One third of the videos were double coded for reliability (k = .76), and disagreements were resolved by conference. For the present study, a dichotomous attachment security variable was created by scoring infants with a secure attachment classification as 1, and scoring infants with avoidant, resistant, or disorganized attachment classifications as 0. Attachment security was selected as a predictor of interest rather than attachment organization because security is associated with consistently experiencing soothing, sensitive caregiving (Ainsworth et al., 1978) and thus physiological recovery, whereas the avoidant, resistant, and disorganized classifications are expected to be associated with prolonged physiological distress during the Strange Situation (Groh & Narayan, 2019) . Seventeen children were missing infant attachment security data, but missingness was not related to intervention condition (χ2(1, N = 97) = .00, p = .99). In the present sample, 47.5% of children were classified as securely attached to their parents.

Frustration task.

When children were nine years old, their autonomic nervous system data were continuously recorded in a laboratory setting while completing the Impossibly Perfect Circles task, a standardized and widely used task designed to elicit child frustration or negative emotion by attempts to complete an impossible task (Goldsmith et al., 1999). First, each child completed a two-minute resting baseline during which they viewed a nature image accompanied by nature sounds. Next, the frustration task began. For 3.5 minutes, a research assistant gave the child one paper maze at a time and asked them to complete it perfectly. After the child completed each maze, the research assistant critiqued their maze in a neutral tone (e.g., “That one is too crooked. Try another one.”). The research assistant then exited the room and left the child alone for one minute. The child was left with a stack of mazes so that he or she could continue trying to complete the perfect maze while alone. After one minute, a second research assistant joined the child and administered a brief interview about the child’s emotional responses to the task. Interviews typically lasted about one minute. Altogether, each segment of this task required that the child continue working towards completing a perfect maze. The child was not released from task demands until the completion of the interview. At that time, the first research assistant re-entered the room, asked the child to complete one final maze, and then praised the child.

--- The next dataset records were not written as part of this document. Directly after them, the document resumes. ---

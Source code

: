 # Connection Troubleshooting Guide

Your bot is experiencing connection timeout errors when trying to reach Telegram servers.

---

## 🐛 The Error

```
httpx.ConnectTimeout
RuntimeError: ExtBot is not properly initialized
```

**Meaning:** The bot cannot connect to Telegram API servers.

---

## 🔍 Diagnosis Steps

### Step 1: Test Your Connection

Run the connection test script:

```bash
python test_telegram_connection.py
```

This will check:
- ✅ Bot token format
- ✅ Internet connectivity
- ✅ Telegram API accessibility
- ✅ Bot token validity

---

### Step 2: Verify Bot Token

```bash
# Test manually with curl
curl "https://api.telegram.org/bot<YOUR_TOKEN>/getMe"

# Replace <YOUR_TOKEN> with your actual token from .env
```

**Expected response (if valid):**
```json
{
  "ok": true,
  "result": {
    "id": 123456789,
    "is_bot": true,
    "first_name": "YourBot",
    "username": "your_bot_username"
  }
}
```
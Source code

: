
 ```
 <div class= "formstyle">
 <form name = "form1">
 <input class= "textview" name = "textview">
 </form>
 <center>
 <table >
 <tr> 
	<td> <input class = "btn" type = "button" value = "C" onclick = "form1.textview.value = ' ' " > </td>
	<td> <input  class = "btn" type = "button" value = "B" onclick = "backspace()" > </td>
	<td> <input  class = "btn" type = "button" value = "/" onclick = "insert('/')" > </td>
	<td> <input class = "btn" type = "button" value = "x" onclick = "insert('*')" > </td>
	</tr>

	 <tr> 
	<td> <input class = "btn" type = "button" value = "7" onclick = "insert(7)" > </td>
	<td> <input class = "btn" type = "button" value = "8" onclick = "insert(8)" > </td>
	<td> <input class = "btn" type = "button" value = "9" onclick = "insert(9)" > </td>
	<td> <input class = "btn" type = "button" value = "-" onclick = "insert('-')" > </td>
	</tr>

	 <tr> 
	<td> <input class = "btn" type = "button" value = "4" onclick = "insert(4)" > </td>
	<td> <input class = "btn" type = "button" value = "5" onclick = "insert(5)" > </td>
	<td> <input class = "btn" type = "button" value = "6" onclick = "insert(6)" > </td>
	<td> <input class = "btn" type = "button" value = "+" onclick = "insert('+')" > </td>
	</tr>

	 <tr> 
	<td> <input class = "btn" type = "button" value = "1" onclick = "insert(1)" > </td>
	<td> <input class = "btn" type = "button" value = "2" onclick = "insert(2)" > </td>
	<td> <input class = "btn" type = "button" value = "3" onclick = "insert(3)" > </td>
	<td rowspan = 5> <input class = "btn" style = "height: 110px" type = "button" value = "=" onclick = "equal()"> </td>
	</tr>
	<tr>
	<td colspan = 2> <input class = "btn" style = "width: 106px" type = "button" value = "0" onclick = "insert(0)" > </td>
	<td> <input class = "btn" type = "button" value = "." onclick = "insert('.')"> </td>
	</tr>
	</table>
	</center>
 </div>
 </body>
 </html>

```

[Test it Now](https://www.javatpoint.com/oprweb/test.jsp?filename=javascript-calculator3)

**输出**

About one-third of the children were asked to complete perfect circles instead of perfect mazes. The task was changed from circles to mazes because the protocol was administered at the previous lab visit and children indicated that they remembered the task. Importantly, children who completed circles did not differ from those who completed mazes as a function of attachment security (χ2(1, N = 70) = .07, p = .80) or intervention condition (χ2(1, N = 85) = .23, p = .63). In addition, these same children completed a portion of an additional emotion regulation task (The Disappointing Gift; Cole, 1986) between the baseline and the frustration task. This portion of the task involved ranking a set of small toys and lasted about 2.5 minutes. Because this task was only conducted with a small subsample of participants, physiological data recorded during this task were not included in the analyses. As described below, task version was considered as a covariate because it was significantly associated with RSA during the challenge (see Table 1 for correlations).

Table 1.

Correlations of study variables and covariates.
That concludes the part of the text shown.